Commencer par les comptes à risque : Admin Microsoft 365, accès VPN avec haut privilège, comptes avec accès finance ou RH. Pas besoin de migrer tout le monde en une fois, concentrez l'effort là où une compromission fait le plus de dégâts.
Ce qu'on recommande chez Logexia
YubiKey pour les accès critiques, passkeys pour les autres. La clé physique (YubiKey, Feitian ePass) reste la référence pour les comptes sensibles. Les passkeys logicielles (Windows Hello, iCloud Keychain) conviennent très bien pour les utilisateurs standard. La coexistence des deux est possible dans Entra ID.
Être clair sur ce que FIDO2 ne protège pas. L'origin binding bloque l'attaque MITM sur l'authentification elle-même. Mais si un attaquant vole le cookie de session après une connexion réussie (session hijacking), le protocole ne peut rien. En environnement SSO, vérifier aussi la durée de vie des jetons OIDC car des jetons trop longtemps valides restent une surface d'attaque réelle.
Tester avant de déployer. Un pilote sur cinq utilisateurs pendant deux semaines évite les blocages en production. La plupart des utilisateurs s'adaptent en moins d'une heure.
FIDO2 n'est pas parfait.

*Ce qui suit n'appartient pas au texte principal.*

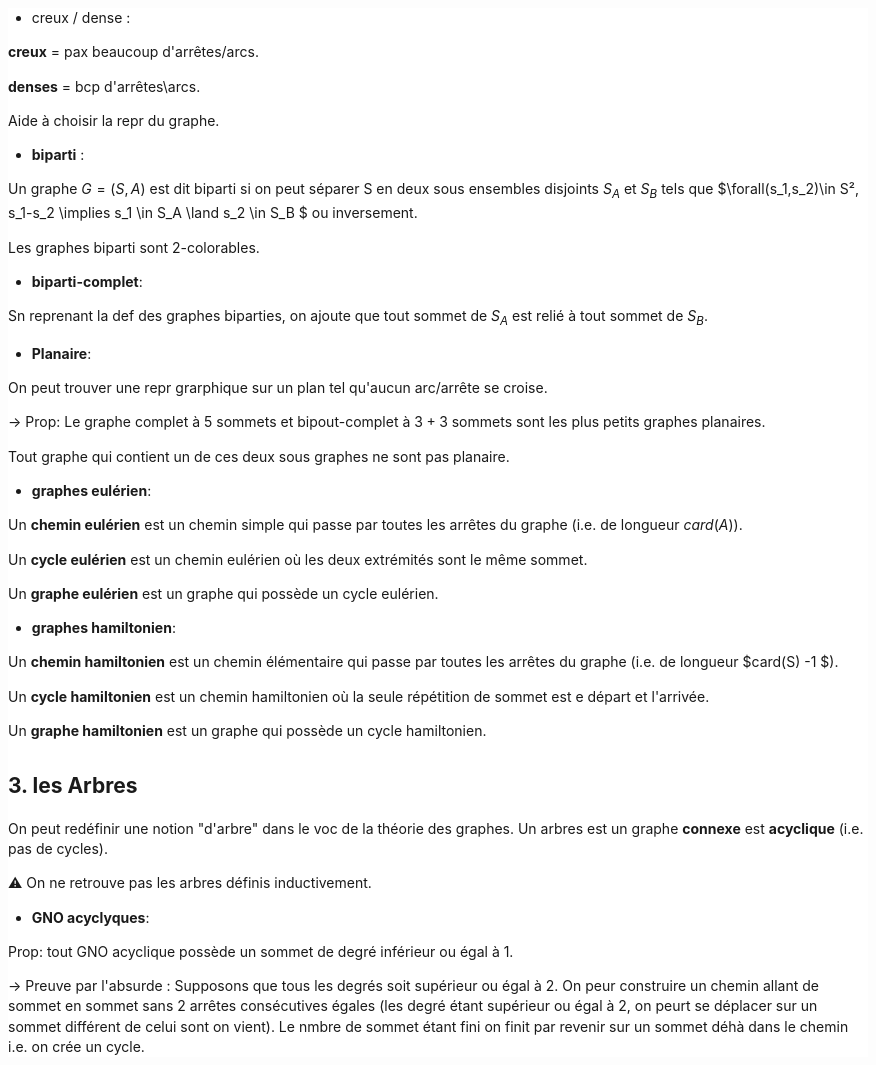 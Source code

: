 - creux / dense :

__creux__ = pax beaucoup d'arrêtes/arcs.

__denses__ = bcp d'arrêtes\arcs.

Aide à choisir la repr du graphe.

- __biparti__ :

Un graphe $G = (S, A)$ est dit biparti si on peut séparer S en deux sous ensembles disjoints $S_A$ et $S_B$ tels que $\forall(s_1,s_2)\in S², s_1-s_2 \implies s_1 \in S_A \land s_2 \in S_B $ ou inversement.

Les graphes biparti sont 2-colorables.

- __biparti-complet__:

Sn reprenant la def des graphes biparties, on ajoute que tout sommet de $S_A$ est relié à tout sommet de $S_B$.

- __Planaire__:

On peut trouver une repr grarphique sur un plan tel qu'aucun arc/arrête se croise.

-> Prop: Le graphe complet à $5$ sommets et bipout-complet à $3 + 3$ sommets sont les plus petits graphes planaires.

Tout graphe qui contient un de ces deux sous graphes ne sont pas planaire.

- __graphes eulérien__:

Un __chemin eulérien__ est un chemin simple qui passe par toutes les arrêtes du graphe (i.e. de longueur $card(A)$).

Un __cycle eulérien__ est un chemin eulérien où les deux extrémités sont le même sommet.

Un __graphe eulérien__ est un graphe qui possède un cycle eulérien.

- __graphes hamiltonien__:

Un __chemin hamiltonien__ est un chemin élémentaire qui passe par toutes les arrêtes du graphe (i.e. de longueur $card(S) -1 $).

Un __cycle hamiltonien__ est un chemin hamiltonien où la seule répétition de sommet est e départ et l'arrivée.

Un __graphe hamiltonien__ est un graphe qui possède un cycle hamiltonien.

## 3. les Arbres

On peut redéfinir une notion "d'arbre" dans le voc de la théorie des graphes. Un arbres est un graphe __connexe__ est __acyclique__ (i.e. pas de cycles).

⚠️ On ne retrouve pas les arbres définis inductivement.

- __GNO acyclyques__:

Prop: tout GNO acyclique possède un sommet de degré inférieur ou égal à 1.

-> Preuve par l'absurde : Supposons que tous les degrés soit supérieur ou égal à 2. On peur construire un chemin allant de sommet en sommet sans 2 arrêtes consécutives égales (les degré étant supérieur ou égal à 2, on peurt se déplacer sur un sommet différent de celui sont on vient). Le nmbre de sommet étant fini on finit par revenir sur un sommet déhà dans le chemin i.e. on crée un cycle.
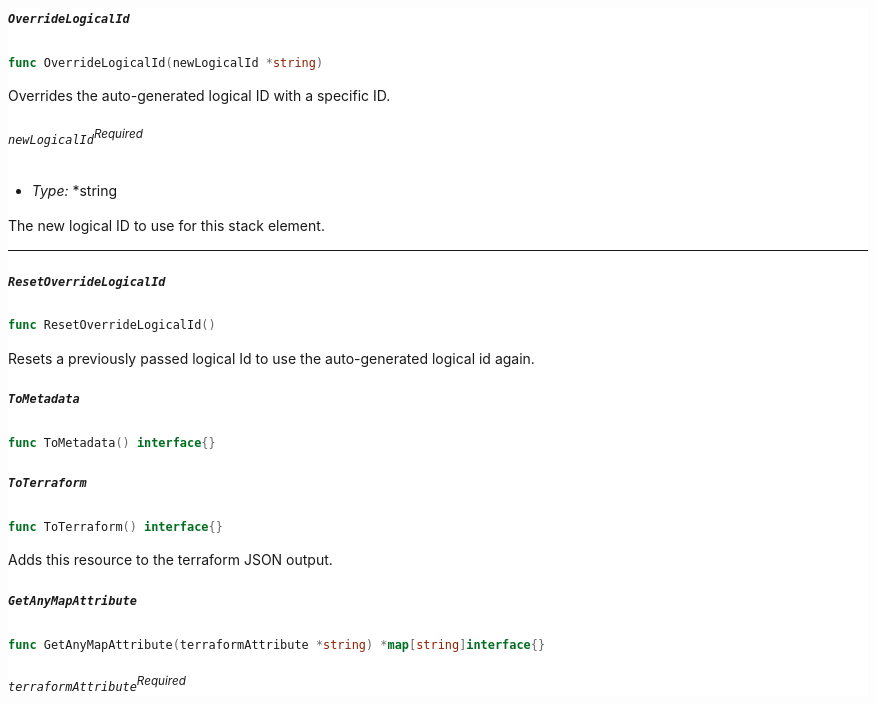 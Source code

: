 
##### `OverrideLogicalId` <a name="OverrideLogicalId" id="@cdktf/provider-okta.signonPolicyRule.SignonPolicyRule.overrideLogicalId"></a>

```go
func OverrideLogicalId(newLogicalId *string)
```

Overrides the auto-generated logical ID with a specific ID.

###### `newLogicalId`<sup>Required</sup> <a name="newLogicalId" id="@cdktf/provider-okta.signonPolicyRule.SignonPolicyRule.overrideLogicalId.parameter.newLogicalId"></a>

- *Type:* *string

The new logical ID to use for this stack element.

---

##### `ResetOverrideLogicalId` <a name="ResetOverrideLogicalId" id="@cdktf/provider-okta.signonPolicyRule.SignonPolicyRule.resetOverrideLogicalId"></a>

```go
func ResetOverrideLogicalId()
```

Resets a previously passed logical Id to use the auto-generated logical id again.

##### `ToMetadata` <a name="ToMetadata" id="@cdktf/provider-okta.signonPolicyRule.SignonPolicyRule.toMetadata"></a>

```go
func ToMetadata() interface{}
```

##### `ToTerraform` <a name="ToTerraform" id="@cdktf/provider-okta.signonPolicyRule.SignonPolicyRule.toTerraform"></a>

```go
func ToTerraform() interface{}
```

Adds this resource to the terraform JSON output.

##### `GetAnyMapAttribute` <a name="GetAnyMapAttribute" id="@cdktf/provider-okta.signonPolicyRule.SignonPolicyRule.getAnyMapAttribute"></a>

```go
func GetAnyMapAttribute(terraformAttribute *string) *map[string]interface{}
```

###### `terraformAttribute`<sup>Required</sup> <a name="terraformAttribute" id="@cdktf/provider-okta.signonPolicyRule.SignonPolicyRule.getAnyMapAttribute.parameter.terraformAttribute"></a>
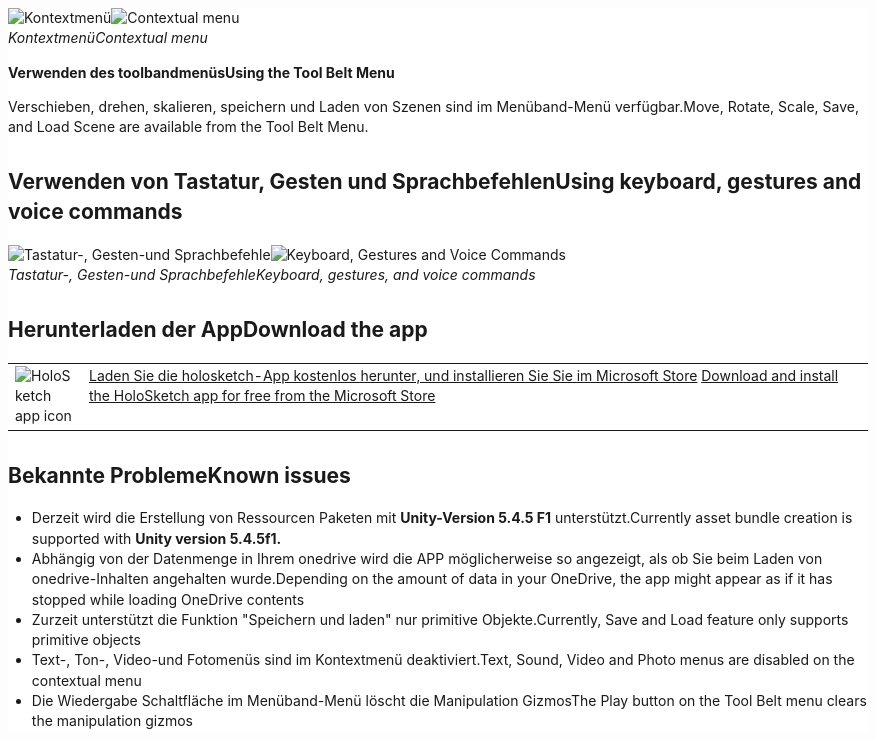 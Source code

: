 <span data-ttu-id="54b30-201">![Kontextmenü](images/holosketch-image-07.png)</span><span class="sxs-lookup"><span data-stu-id="54b30-201">![Contextual menu](images/holosketch-image-07.png)</span></span><br>
<span data-ttu-id="54b30-202">*Kontextmenü*</span><span class="sxs-lookup"><span data-stu-id="54b30-202">*Contextual menu*</span></span>

<span data-ttu-id="54b30-203">**Verwenden des toolbandmenüs**</span><span class="sxs-lookup"><span data-stu-id="54b30-203">**Using the Tool Belt Menu**</span></span>

<span data-ttu-id="54b30-204">Verschieben, drehen, skalieren, speichern und Laden von Szenen sind im Menüband-Menü verfügbar.</span><span class="sxs-lookup"><span data-stu-id="54b30-204">Move, Rotate, Scale, Save, and Load Scene are available from the Tool Belt Menu.</span></span> 

## <a name="using-keyboard-gestures-and-voice-commands"></a><span data-ttu-id="54b30-205">Verwenden von Tastatur, Gesten und Sprachbefehlen</span><span class="sxs-lookup"><span data-stu-id="54b30-205">Using keyboard, gestures and voice commands</span></span>

<span data-ttu-id="54b30-206">![Tastatur-, Gesten-und Sprachbefehle](images/holosketch-image-08-1000px.png)</span><span class="sxs-lookup"><span data-stu-id="54b30-206">![Keyboard, Gestures and Voice Commands](images/holosketch-image-08-1000px.png)</span></span><br>
<span data-ttu-id="54b30-207">*Tastatur-, Gesten-und Sprachbefehle*</span><span class="sxs-lookup"><span data-stu-id="54b30-207">*Keyboard, gestures, and voice commands*</span></span>

## <a name="download-the-app"></a><span data-ttu-id="54b30-208">Herunterladen der App</span><span class="sxs-lookup"><span data-stu-id="54b30-208">Download the app</span></span>

<table style="border-collapse:collapse">
<tr>
<td style="border-style: none" width="60px"><img alt="HoloSketch app icon" width="60" height="60" src="images/holosketch-app-icon.png">
</td>
<td style="border-style: none"><span data-ttu-id="54b30-209"><a href="https://www.microsoft.com/store/p/holosketch/9p3br4t5m4tv">Laden Sie die holosketch-App kostenlos herunter, und installieren Sie Sie im Microsoft Store</a>
</span><span class="sxs-lookup"><span data-stu-id="54b30-209"><a href="https://www.microsoft.com/store/p/holosketch/9p3br4t5m4tv">Download and install the HoloSketch app for free from the Microsoft Store</a>
</span></span></td>
</tr>
</table>

## <a name="known-issues"></a><span data-ttu-id="54b30-210">Bekannte Probleme</span><span class="sxs-lookup"><span data-stu-id="54b30-210">Known issues</span></span>
* <span data-ttu-id="54b30-211">Derzeit wird die Erstellung von Ressourcen Paketen mit **Unity-Version 5.4.5 F1** unterstützt.</span><span class="sxs-lookup"><span data-stu-id="54b30-211">Currently asset bundle creation is supported with **Unity version 5.4.5f1.**</span></span>
* <span data-ttu-id="54b30-212">Abhängig von der Datenmenge in Ihrem onedrive wird die APP möglicherweise so angezeigt, als ob Sie beim Laden von onedrive-Inhalten angehalten wurde.</span><span class="sxs-lookup"><span data-stu-id="54b30-212">Depending on the amount of data in your OneDrive, the app might appear as if it has stopped while loading OneDrive contents</span></span>
* <span data-ttu-id="54b30-213">Zurzeit unterstützt die Funktion "Speichern und laden" nur primitive Objekte.</span><span class="sxs-lookup"><span data-stu-id="54b30-213">Currently, Save and Load feature only supports primitive objects</span></span>
* <span data-ttu-id="54b30-214">Text-, Ton-, Video-und Fotomenüs sind im Kontextmenü deaktiviert.</span><span class="sxs-lookup"><span data-stu-id="54b30-214">Text, Sound, Video and Photo menus are disabled on the contextual menu</span></span>
* <span data-ttu-id="54b30-215">Die Wiedergabe Schaltfläche im Menüband-Menü löscht die Manipulation Gizmos</span><span class="sxs-lookup"><span data-stu-id="54b30-215">The Play button on the Tool Belt menu clears the manipulation gizmos</span></span>

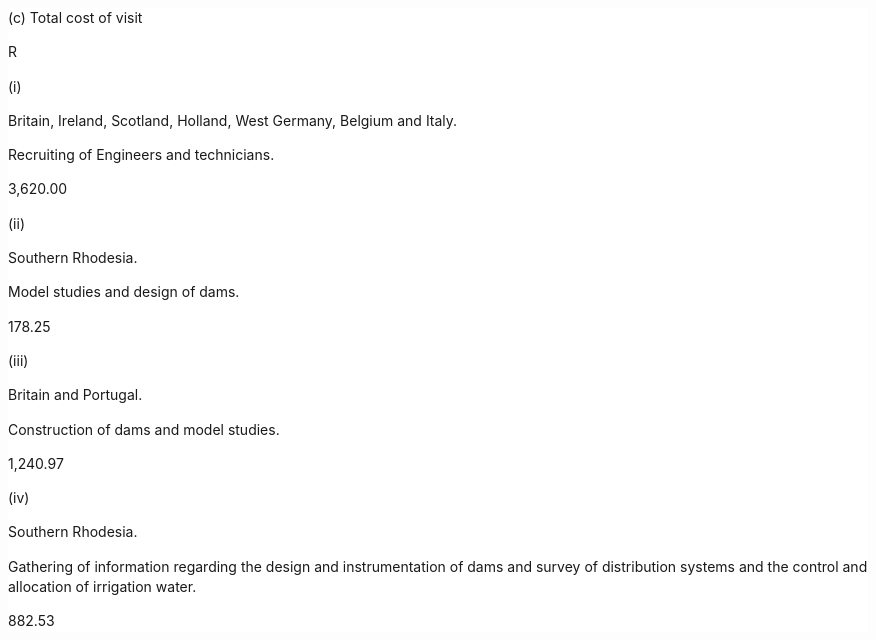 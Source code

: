 <th><p>(c) Total cost of visit</p></th>

</tr>

<tr>

<th><p></p></th>

<th><p></p></th>

<th><p></p></th>

<th><p>R</p></th>

</tr>

<tr>

<td><p>(i)</p></td>

<td><p>Britain, Ireland, Scotland, Holland, West Germany, Belgium and Italy.</p></td>

<td><p>Recruiting of Engineers and technicians.</p></td>

<td><p>3,620.00</p></td>

</tr>

<tr>

<td><p>(ii)</p></td>

<td><p>Southern Rhodesia.</p></td>

<td><p>Model studies and design of dams.</p></td>

<td><p>178.25</p></td>

</tr>

<tr>

<td><p>(iii)</p></td>

<td><p>Britain and Portugal.</p></td>

<td><p>Construction of dams and model studies.</p></td>

<td><p>1,240.97</p></td>

</tr>

<tr>

<td><p>(iv)</p></td>

<td><p>Southern Rhodesia.</p></td>

<td><p>Gathering of information regarding the design and instrumentation of dams and survey of distribution systems and the control and allocation of irrigation water.</p></td>

<td><p>882.53</p></td>

</tr>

Rien ne l'est en sécurité.
Mais sur le vecteur des attaques MITM et du phishing de credentials, les deux causes les plus fréquentes de compromission de compte en PME, FIDO2 apporte une protection que le MFA classique ne peut pas offrir structurellement.
Conclusion
La question n'est plus vraiment de savoir si FIDO2 vaut le coup. C'est de savoir par quels comptes commencer.